NYC Lead in Tap Water

Created 2019-07-14.

Lead Levels (mg/L) in NYC tap water collected after a 1-2 minute flush

I used data from New York City's "Free Residential at-the-tap Lead and Copper" dataset, which has data on lead and copper in water. The EPA has determined that there is no safe amount of lead in drinking water. However, humans do need some amount of copper to survive, so a trace amount of copper is necessary for good health. I'm not sure how to assess safe copper levels, so I stuck to analyzing lead levels.

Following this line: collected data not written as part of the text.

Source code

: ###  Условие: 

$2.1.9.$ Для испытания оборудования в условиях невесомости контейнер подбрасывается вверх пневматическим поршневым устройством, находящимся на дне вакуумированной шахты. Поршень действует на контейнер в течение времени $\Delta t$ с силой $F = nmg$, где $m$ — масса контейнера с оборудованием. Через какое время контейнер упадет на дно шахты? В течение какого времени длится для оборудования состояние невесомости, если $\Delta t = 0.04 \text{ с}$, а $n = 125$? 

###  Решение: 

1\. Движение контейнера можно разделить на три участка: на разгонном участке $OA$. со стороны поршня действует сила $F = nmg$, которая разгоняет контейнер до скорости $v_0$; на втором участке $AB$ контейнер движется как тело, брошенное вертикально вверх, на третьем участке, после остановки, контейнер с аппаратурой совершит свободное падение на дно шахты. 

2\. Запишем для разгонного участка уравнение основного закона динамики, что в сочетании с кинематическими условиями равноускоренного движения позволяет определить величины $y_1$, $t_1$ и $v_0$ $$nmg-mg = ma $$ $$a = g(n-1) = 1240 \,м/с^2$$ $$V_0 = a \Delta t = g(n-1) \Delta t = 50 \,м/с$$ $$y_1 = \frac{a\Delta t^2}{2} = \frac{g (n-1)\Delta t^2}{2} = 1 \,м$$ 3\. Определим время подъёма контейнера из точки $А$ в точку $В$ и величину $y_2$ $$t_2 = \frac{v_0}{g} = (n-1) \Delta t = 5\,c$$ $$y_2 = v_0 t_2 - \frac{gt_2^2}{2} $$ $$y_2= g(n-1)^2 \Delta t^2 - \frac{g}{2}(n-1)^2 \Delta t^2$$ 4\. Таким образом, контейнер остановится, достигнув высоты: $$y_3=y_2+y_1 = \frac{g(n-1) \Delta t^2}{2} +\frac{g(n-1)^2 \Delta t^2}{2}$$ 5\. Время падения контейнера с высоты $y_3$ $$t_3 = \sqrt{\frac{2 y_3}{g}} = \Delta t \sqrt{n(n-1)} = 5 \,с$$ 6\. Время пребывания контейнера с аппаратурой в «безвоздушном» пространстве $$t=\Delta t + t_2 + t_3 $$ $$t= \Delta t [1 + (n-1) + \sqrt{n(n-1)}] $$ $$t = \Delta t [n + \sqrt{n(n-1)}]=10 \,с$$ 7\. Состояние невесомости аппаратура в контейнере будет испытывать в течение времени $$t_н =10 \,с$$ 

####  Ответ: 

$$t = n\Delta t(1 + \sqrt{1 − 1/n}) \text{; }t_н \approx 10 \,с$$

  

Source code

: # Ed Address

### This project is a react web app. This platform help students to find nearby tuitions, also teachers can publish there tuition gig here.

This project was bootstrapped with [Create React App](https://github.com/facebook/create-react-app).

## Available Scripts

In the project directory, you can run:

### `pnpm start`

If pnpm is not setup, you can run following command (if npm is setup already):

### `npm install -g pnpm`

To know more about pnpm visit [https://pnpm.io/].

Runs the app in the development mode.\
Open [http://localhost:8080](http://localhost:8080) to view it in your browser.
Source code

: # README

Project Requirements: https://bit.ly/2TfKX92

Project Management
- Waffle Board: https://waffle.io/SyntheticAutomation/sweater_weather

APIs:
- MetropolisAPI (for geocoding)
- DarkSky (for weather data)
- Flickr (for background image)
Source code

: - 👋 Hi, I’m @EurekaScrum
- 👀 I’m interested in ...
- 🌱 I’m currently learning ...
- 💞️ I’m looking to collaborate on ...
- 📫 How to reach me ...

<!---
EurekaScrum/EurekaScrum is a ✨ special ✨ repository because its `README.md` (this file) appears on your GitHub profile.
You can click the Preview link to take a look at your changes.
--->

Lead levels were measured at three points in time:

So I first measured lead levels over time (see "Lead Readings over Time"):

ggplot(water_lead, aes(Flush.Time, Lead.Reading)) +
    geom_point()

Based on that graphic, I decided to just analyze the 1-2 minute flush time. 5 minute flush time data is missing for 14,521 kits, and there is a lot of variability in the lead readings for first draw, and I think a lot of that variability may be explained by not having used the faucet recently. I think that the 1-2 minute flush data gives a more consistent and representative value for lead readings.

The graphic shows that the vast majority of lead levels measured in tap water are safe, although there is an increase in the outliers (kits that measured abnormally high lead levels) over time.


Lead Readings over Time

Code used to create "NYC Lead in Tap Water"

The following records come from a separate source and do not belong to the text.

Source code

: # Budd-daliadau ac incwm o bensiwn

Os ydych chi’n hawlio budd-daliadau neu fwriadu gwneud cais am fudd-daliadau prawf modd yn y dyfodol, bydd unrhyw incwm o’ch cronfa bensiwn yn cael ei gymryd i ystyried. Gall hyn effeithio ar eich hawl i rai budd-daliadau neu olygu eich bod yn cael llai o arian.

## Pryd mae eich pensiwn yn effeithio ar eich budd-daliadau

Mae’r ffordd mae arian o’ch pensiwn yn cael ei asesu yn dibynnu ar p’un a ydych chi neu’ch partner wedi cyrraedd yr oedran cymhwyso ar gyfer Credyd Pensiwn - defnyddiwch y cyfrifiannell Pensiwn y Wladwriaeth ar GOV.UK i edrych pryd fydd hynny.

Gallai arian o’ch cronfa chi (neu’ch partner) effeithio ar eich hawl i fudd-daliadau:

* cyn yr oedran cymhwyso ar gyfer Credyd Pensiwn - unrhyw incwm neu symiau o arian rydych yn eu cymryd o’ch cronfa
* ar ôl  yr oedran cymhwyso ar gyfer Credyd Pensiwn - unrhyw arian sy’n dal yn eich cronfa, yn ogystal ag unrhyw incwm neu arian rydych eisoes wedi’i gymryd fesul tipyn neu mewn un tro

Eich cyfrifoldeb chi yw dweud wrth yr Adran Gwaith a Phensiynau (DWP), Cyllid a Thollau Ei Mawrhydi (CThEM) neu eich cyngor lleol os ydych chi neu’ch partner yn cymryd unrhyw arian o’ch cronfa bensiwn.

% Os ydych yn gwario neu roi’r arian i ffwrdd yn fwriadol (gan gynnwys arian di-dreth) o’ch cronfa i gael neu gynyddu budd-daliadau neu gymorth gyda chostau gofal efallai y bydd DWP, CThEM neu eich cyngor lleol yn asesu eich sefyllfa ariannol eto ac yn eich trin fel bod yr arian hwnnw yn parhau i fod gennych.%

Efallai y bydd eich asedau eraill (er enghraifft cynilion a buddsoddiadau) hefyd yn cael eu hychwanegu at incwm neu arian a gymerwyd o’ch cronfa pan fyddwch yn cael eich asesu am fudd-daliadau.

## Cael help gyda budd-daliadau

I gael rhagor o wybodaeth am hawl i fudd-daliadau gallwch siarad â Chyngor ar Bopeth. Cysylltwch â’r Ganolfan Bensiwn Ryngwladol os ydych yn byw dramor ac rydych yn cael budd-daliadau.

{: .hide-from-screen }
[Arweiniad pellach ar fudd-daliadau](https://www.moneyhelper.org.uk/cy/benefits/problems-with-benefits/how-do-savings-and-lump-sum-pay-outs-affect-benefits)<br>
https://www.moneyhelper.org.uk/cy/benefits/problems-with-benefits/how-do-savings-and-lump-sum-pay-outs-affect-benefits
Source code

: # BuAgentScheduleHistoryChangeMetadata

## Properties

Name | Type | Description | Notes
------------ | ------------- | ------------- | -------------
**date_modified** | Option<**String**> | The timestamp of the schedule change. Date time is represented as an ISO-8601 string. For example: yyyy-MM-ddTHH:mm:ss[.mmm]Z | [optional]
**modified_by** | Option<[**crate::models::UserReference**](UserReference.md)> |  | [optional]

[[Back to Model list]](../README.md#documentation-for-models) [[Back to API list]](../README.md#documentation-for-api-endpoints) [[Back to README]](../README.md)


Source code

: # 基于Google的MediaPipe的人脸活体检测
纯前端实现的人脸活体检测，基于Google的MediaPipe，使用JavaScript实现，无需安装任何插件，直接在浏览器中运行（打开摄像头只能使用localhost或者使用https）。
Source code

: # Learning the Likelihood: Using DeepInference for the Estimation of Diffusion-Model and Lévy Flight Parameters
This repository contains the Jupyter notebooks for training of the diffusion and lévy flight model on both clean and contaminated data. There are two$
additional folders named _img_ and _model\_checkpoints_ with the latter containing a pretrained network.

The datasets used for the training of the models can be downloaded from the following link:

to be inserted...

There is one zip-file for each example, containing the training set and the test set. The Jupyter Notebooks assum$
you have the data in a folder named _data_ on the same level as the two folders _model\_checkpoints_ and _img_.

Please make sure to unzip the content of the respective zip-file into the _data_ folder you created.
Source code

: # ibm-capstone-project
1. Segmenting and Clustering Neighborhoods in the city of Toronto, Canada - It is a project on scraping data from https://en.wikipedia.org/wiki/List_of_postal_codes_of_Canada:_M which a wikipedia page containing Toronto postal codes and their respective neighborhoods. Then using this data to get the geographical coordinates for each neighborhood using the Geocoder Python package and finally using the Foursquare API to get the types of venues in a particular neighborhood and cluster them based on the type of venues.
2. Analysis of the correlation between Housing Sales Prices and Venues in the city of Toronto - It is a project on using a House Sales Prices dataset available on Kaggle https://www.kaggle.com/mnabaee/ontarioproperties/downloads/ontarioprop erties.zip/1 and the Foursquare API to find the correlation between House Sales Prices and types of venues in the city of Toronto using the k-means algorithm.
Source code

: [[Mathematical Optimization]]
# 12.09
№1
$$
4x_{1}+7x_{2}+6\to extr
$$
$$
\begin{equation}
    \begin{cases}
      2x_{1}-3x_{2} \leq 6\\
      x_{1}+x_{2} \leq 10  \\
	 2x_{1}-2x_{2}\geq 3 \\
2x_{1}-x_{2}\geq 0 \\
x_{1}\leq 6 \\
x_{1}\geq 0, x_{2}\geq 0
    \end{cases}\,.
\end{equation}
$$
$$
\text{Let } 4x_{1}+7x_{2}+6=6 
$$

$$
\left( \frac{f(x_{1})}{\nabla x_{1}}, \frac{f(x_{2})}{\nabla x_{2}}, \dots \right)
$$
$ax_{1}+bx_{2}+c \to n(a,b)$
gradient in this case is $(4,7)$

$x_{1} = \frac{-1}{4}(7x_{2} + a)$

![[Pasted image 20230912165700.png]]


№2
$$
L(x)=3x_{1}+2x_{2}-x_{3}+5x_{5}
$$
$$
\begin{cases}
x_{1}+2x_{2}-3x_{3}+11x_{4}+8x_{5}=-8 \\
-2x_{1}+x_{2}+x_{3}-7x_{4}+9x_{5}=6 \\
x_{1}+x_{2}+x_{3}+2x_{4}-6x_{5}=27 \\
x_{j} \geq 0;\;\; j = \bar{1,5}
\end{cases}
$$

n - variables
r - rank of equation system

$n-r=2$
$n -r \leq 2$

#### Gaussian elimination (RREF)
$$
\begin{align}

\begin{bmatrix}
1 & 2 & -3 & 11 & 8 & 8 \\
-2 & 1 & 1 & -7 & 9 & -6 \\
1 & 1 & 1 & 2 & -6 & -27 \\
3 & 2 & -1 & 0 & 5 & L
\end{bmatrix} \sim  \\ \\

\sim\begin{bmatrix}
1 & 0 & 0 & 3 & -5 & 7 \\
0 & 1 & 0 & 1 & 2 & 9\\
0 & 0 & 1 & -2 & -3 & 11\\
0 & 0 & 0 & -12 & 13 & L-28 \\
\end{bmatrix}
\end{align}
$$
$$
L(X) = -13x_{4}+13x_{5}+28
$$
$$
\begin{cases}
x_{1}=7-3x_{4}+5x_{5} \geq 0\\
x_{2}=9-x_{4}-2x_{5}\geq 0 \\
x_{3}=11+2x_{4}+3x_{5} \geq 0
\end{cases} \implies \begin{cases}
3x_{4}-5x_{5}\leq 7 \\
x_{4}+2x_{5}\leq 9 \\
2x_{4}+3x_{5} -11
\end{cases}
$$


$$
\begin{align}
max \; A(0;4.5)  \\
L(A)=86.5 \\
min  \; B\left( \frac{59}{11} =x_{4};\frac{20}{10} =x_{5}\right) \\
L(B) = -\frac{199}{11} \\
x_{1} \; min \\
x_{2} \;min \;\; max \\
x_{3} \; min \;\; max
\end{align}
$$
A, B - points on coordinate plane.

code.r - Main code used to generate the graphic.
library(magrittr)
library(dplyr)
library(tidyr)
library(ggplot2)

read.csv("~/Downloads/Free_Residential_at-the-tap_Lead_and_Copper_Data.csv") %>%
  select(-starts_with("Copper.")) -> water

ggplot(water, aes(Date.Collected, Lead.1.2.Minute.Flush..mg.L.)) + geom_point()

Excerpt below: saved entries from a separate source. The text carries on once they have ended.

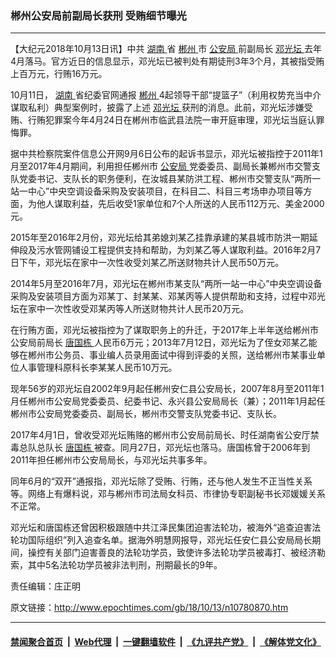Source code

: ### 郴州公安局前副局长获刑 受贿细节曝光
------------------------

<p>
 【大纪元2018年10月13日讯】中共
 <a href="http://www.epochtimes.com/gb/tag/%E6%B9%96%E5%8D%97.html">
  湖南
 </a>
 省
 <a href="http://www.epochtimes.com/gb/tag/%E9%83%B4%E5%B7%9E.html">
  郴州
 </a>
 市
 <a href="http://www.epochtimes.com/gb/tag/%E5%85%AC%E5%AE%89%E5%B1%80.html">
  公安局
 </a>
 前副局长
 <a href="http://www.epochtimes.com/gb/tag/%E9%82%93%E5%85%89%E5%9D%9B.html">
  邓光坛
 </a>
 去年4月落马。官方近日的信息显示，邓光坛已被判处有期徒刑3年3个月，其被指受贿上百万元，行贿16万元。
</p>
<p>
 10月11日，
 <a href="http://www.epochtimes.com/gb/tag/%E6%B9%96%E5%8D%97.html">
  湖南
 </a>
 省纪委官网通报
 <a href="http://www.epochtimes.com/gb/tag/%E9%83%B4%E5%B7%9E.html">
  郴州
 </a>
 4起领导干部“提篮子”（利用权势充当中介谋取私利）典型案例时，披露了上述
 <a href="http://www.epochtimes.com/gb/tag/%E9%82%93%E5%85%89%E5%9D%9B.html">
  邓光坛
 </a>
 获刑的消息。此前，邓光坛涉嫌受贿、行贿犯罪案今年4月24日在郴州市临武县法院一审开庭审理，邓光坛当庭认罪悔罪。
</p>
<p>
 据中共检察院案件信息公开网9月6日公布的起诉书显示，邓光坛被指控于2011年1月至2017年4月期间，利用担任郴州市
 <a href="http://www.epochtimes.com/gb/tag/%E5%85%AC%E5%AE%89%E5%B1%80.html">
  公安局
 </a>
 党委委员、副局长兼郴州市交警支队党委书记、支队长的职务便利，在汝城县某防洪工程、郴州市交警支队“两所一站一中心”中央空调设备采购及安装项目，在科目二、科目三考场申办项目等方面，为他人谋取利益，先后收受1家单位和7个人所送的人民币112万元、美金2000元。
</p>
<p>
 2015年至2016年2月份，邓光坛给其弟媳刘某乙挂靠承建的某县城市防洪一期延伸段及污水管网铺设工程提供支持和帮助，为刘某乙等人谋取利益。2016年2月7日下午，邓光坛在家中一次性收受刘某乙所送财物共计人民币50万元。
</p>
<p>
 2014年5月至2016年7月，邓光坛在郴州市某支队“两所一站一中心”中央空调设备采购及安装项目方面为邓某丁、封某某、邓某丙等人提供帮助和支持，过程中邓光坛在家中一次性收受邓某丙等人所送财物共计人民币20万元。
</p>
<p>
 在行贿方面，邓光坛被指控为了谋取职务上的升迁，于2017年上半年送给郴州市公安局前局长
 <a href="http://www.epochtimes.com/gb/tag/%E5%94%90%E5%9B%BD%E6%A0%8B.html">
  唐国栋
 </a>
 人民币6万元；2013年7月12日，邓光坛为了侄女邓某乙能够在郴州市公务员、事业编人员录用面试中得到评委的关照，送给郴州市某事业单位人事管理科原科长李某某人民币10万元。
</p>
<p>
 现年56岁的邓光坛自2002年9月起任郴州安仁县公安局长，2007年8月至2011年1月任郴州市公安局党委委员、纪委书记、永兴县公安局局长（兼）；2011年1月起任郴州市公安局党委委员、副局长，郴州市交警支队党委书记、支队长。
</p>
<p>
 2017年4月1日，曾收受邓光坛贿赂的郴州市公安局前局长、时任湖南省公安厅禁毒总队总队长
 <a href="http://www.epochtimes.com/gb/tag/%E5%94%90%E5%9B%BD%E6%A0%8B.html">
  唐国栋
 </a>
 被查。同月27日，邓光坛也落马。唐国栋曾于2006年到2011年担任郴州市公安局局长，与邓光坛共事多年。
</p>
<p>
 同年6月的“双开”通报指，邓光坛除了受贿、行贿，还与他人发生不正当性关系等。网络上有爆料说，邓与郴州市司法局女科员、市律协专职副秘书长邓媛媛关系不正常。
</p>
<p>
 邓光坛和唐国栋还曾因积极跟随中共江泽民集团迫害法轮功，被海外“追查迫害法轮功国际组织”列入追查名单。据海外明慧网报导，邓光坛任安仁县公安局局长期间，操控有关部门迫害善良的法轮功学员，致使许多法轮功学员被毒打、被经济勒索，其中5名法轮功学员被非法判刑，刑期最长的9年。
</p>
<p>
 责任编辑：庄正明
</p>

原文链接：http://www.epochtimes.com/gb/18/10/13/n10780870.htm


------------------------
#### [禁闻聚合首页](https://github.com/gfw-breaker/banned-news/blob/master/README.md) &nbsp;|&nbsp; [Web代理](https://github.com/gfw-breaker/open-proxy/blob/master/README.md) &nbsp;|&nbsp; [一键翻墙软件](https://github.com/gfw-breaker/nogfw/blob/master/README.md) &nbsp;|&nbsp; [《九评共产党》](https://github.com/gfw-breaker/9ping.md/blob/master/README.md#九评之一评共产党是什么) &nbsp;|&nbsp; [《解体党文化》](https://github.com/gfw-breaker/jtdwh.md/blob/master/README.md#绪论)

# -- To make "Lead Readings over Time" graphic

water %>%
  gather(Flush.Time, Lead.Reading, starts_with("Lead.")) %>%
  mutate(Flush.Time = recode(Flush.Time,
                             "Lead.First_Draw..mg.L." = "First Draw",
                             "Lead.1.2.Minute.Flush..mg.L." = "1-2 Minute Flush",
                             "Lead.5.Minute.Flush..mg.L." = "5 Minute Flush")) %>%
  mutate(
    Flush.Time = ordered(
      Flush.Time,
      levels = c("First Draw", "1-2 Minute Flush", "5 Minute Flush")
    )
  ) -> water_lead

ggplot(water_lead, aes(Flush.Time, Lead.Reading)) + geom_point()